2. By detecting gallstones as a possible cause.
3. By detecting pancreatic necrosis, pancreatic abscess, or other complications of the disease.
4. By guiding percutaneous drainage, if needed.
US-RUQ +/- abdomen
Biliary obstruction is identifiable by both ultrasound and CT
Indicated to look for gallstones and common bile duct dilatation.
The preferred imaging modality because it provides the most accurate information regarding the presence of absence of gallstones.
RUQ U/S is more sensitive than CT scan in demonstrating gallstones.
If the U/S is nondiagnostic or difficult to interpret and there high high clinical suspicion for common bile duct disease, and endoscopic ultrasound may be done to better visualize the gallbladder and biliary tree.
Distal tract stones may be missed.
An impacted stone is unlikely to give a normal alkaline phosphatase or bilirubin level.
A negative ultrasound does not rule out tiny stones or “sand” as a cause for pancreatitis, however, and repeated episodes of iodiopathic pancreatitis would be an indication for ERCP.
CT abdomen and pelvis with IV and oral contrast
CT allows for diagnosis of pancreatic necrosis and peripancreatic fluid collections or pseudocystfindings that require surgical evaluation
The use of CT in a patient with uncomplicated acute pancreatitis is limited, and the test does carry some risk with the need to take oral and IV contrast as well as the exposure to radiation. CT use in acute pancreatitis should be reserved for patients who are in severe shock, who do not respond to standard therapy, or who appear to be septic with concern for a pancreatic abscess or necrotic pancreatitis.
CT is not necessary to make the diagnosis of acute pancreatitis.
Most helpful for the identification of the presence, severity, and complications of pancreatitis (such as hemorrhage or necrotizing pancreatitis). Patients with pancreatitis who fail to improve with conservative treatment should undergo abdominal CT scan to identify areas of infection or necrosis. CT scan is not as sensitive as U/S at detecting gallstones since many stones have bile and are isodense and would not be seen on CT scan.
Endoscopic Retrograde Cholangiopancreatography (ERCP)
Indicated if there is evidence of an impacted gallstone on the other imaging studies. It is not commonly available in the ER setting and requires a GI or surgery consult.

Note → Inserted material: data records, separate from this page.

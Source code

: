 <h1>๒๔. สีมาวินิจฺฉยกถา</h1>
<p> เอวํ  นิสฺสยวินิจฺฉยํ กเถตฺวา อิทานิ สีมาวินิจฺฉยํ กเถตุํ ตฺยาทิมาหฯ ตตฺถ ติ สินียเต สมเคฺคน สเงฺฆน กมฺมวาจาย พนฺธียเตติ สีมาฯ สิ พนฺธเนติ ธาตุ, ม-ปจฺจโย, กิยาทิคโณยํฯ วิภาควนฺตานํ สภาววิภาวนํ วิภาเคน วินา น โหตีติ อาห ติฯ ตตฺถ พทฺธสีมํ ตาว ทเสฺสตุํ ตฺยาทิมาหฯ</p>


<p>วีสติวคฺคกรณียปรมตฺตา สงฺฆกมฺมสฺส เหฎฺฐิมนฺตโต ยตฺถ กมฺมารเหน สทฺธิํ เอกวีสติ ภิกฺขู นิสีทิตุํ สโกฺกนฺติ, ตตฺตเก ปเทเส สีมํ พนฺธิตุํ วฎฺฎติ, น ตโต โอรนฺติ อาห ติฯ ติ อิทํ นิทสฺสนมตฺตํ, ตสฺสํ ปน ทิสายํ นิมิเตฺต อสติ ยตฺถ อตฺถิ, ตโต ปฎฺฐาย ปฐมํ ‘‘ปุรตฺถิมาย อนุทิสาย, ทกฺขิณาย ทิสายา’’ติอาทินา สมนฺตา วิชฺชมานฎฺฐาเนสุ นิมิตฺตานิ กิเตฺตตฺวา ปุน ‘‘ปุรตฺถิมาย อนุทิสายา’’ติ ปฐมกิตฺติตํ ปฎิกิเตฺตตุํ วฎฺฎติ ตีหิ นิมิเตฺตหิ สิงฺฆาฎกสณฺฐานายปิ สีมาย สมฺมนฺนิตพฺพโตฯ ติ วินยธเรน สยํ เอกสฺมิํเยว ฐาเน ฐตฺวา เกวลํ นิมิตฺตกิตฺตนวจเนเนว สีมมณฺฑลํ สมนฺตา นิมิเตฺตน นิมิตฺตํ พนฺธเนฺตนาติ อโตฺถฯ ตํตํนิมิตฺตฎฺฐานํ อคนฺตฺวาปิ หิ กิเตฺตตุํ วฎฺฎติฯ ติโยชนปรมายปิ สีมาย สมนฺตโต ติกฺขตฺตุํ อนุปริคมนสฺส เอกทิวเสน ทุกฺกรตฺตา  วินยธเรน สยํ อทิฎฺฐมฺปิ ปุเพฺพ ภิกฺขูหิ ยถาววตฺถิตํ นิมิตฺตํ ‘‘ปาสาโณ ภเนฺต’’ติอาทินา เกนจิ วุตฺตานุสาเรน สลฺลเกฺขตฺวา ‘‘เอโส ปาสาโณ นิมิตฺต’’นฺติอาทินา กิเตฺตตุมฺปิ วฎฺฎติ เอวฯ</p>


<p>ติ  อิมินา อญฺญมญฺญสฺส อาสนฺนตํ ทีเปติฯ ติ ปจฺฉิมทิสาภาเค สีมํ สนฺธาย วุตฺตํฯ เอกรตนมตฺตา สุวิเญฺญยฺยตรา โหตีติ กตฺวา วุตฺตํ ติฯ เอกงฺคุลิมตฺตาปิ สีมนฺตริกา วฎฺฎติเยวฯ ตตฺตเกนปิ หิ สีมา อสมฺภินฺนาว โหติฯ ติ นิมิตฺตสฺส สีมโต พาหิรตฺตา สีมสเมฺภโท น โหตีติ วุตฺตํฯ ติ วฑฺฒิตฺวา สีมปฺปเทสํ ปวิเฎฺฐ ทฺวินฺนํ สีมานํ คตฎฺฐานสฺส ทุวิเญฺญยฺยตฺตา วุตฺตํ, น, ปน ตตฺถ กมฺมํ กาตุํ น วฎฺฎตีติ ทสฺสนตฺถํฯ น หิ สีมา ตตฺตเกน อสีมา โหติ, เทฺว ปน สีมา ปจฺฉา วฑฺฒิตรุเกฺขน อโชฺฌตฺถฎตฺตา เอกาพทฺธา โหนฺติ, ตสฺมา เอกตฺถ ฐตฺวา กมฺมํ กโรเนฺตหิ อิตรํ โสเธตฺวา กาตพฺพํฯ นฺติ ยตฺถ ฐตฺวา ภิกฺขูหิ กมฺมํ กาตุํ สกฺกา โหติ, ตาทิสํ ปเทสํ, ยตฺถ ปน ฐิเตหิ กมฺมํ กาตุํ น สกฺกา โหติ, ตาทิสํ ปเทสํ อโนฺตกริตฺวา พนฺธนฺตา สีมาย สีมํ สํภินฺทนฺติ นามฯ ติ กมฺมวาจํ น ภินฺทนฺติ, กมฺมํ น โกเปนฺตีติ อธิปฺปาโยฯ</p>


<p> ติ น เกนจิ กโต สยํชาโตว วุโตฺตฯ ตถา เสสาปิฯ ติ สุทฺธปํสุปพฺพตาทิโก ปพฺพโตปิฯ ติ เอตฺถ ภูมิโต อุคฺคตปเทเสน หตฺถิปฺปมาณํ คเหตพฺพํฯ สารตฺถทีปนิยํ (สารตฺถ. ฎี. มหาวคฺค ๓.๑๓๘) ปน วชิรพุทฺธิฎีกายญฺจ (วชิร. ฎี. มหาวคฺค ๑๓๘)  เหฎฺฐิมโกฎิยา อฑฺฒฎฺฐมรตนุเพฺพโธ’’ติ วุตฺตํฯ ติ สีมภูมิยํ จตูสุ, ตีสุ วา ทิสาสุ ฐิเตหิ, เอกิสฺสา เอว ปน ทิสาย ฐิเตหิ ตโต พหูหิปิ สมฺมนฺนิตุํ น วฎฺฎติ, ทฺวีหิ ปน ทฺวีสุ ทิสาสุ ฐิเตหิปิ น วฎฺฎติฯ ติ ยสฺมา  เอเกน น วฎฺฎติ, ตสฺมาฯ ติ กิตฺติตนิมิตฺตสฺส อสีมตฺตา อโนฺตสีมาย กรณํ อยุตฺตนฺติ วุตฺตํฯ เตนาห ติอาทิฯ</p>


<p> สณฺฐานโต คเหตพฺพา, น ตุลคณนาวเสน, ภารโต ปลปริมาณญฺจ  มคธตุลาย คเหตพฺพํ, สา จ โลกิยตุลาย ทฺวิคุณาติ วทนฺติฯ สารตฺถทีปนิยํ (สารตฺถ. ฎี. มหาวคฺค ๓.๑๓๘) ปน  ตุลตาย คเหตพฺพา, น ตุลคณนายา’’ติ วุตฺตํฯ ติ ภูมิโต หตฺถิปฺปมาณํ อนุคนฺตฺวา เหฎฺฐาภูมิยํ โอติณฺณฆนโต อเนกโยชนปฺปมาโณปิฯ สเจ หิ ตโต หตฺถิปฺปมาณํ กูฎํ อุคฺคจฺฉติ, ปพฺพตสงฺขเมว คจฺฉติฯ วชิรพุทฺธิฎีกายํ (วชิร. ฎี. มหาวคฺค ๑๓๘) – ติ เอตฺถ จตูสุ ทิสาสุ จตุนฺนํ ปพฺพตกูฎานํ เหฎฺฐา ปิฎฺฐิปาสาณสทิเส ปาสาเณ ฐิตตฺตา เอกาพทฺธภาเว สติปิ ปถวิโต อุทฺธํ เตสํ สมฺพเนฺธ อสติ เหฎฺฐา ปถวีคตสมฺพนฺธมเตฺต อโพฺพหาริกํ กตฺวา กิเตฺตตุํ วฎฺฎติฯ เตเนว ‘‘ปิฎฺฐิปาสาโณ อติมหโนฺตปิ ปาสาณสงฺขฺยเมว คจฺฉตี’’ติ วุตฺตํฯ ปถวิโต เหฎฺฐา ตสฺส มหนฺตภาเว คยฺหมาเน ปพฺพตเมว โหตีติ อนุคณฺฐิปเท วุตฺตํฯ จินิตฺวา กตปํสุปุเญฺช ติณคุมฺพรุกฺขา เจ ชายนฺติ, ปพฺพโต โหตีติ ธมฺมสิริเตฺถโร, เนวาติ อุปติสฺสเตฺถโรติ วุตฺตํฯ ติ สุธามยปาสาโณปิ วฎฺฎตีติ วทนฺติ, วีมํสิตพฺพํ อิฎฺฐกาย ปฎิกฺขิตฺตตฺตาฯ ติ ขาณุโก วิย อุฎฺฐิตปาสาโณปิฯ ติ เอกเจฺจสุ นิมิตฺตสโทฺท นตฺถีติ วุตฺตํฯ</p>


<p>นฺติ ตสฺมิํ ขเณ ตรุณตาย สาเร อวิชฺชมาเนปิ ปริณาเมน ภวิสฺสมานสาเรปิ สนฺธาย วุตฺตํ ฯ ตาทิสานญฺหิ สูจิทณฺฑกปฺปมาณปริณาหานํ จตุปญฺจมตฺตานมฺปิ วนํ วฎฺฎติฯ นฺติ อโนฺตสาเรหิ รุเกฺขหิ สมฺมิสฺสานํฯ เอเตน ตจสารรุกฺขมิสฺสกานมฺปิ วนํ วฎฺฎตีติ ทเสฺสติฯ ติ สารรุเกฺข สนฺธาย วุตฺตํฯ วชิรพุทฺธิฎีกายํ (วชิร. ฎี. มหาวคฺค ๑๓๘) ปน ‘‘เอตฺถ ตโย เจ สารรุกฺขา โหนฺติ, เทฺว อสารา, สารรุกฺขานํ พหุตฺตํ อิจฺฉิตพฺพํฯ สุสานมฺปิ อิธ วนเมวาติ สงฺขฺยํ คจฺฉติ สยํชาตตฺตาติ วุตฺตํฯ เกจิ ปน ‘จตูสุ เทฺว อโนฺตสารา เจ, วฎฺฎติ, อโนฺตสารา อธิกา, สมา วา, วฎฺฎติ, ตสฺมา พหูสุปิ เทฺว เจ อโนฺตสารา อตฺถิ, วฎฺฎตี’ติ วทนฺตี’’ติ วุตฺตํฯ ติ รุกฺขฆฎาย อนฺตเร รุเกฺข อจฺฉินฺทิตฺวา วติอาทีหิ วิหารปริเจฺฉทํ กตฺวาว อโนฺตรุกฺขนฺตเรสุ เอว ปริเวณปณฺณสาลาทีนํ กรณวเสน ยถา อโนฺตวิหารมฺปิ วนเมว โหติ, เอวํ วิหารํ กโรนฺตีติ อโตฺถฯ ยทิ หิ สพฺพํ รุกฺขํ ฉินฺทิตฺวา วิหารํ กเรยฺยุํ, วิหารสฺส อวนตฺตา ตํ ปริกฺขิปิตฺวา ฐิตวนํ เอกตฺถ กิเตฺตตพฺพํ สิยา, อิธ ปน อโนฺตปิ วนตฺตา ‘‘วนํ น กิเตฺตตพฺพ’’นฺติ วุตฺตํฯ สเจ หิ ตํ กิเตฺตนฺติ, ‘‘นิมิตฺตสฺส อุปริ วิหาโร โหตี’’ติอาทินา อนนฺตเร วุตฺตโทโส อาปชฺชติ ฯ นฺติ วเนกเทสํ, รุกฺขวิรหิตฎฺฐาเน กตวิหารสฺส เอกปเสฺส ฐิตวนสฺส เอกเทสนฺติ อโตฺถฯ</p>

Drainage of an obstructed bile duct with ERCP provides rapid relief of symptoms and improved outcomes in obstructive forms of pancreatitis, but carries a risk of complications including bleeding, perforated bowel, worsening pancreatitis, or even death. If the test is performed in a patient who clearly had non-obstructive pancreatitis (e.g. alcoholic) that was already improving, the risk definitely outweighs the benefit.
Upper endoscopy
X-rays
Acute abdominal series (plain x-rays)--Not indicated in uncomplicated acute pancreatitis.
Unilateral, left-sided pleural effusion with high amylase concentration
EKG
Dx
There is no one pathognomonic finding for acute pancreatitis, as a result, it is necessary for biochemical, radiologic, and, rarely histologic confirmation.
Tx
All patients with acute pancreatitis require admission for IV rehydration and pain management
Antibiotic therapy
In cases of increasing severity of illness, organ dysfunction, and worsening pancreatic necrosis, some studies have shown benefit with prophylactic antibiotic therapy, and some have not.
Empiric (not prophylactic) antibiotic therapy should definitely be used in patients who appear to have infection complicating a severe pancreatitis course, such as infected pseudocyst or pancreatic abscess complicating extensive pancreatic necrosis.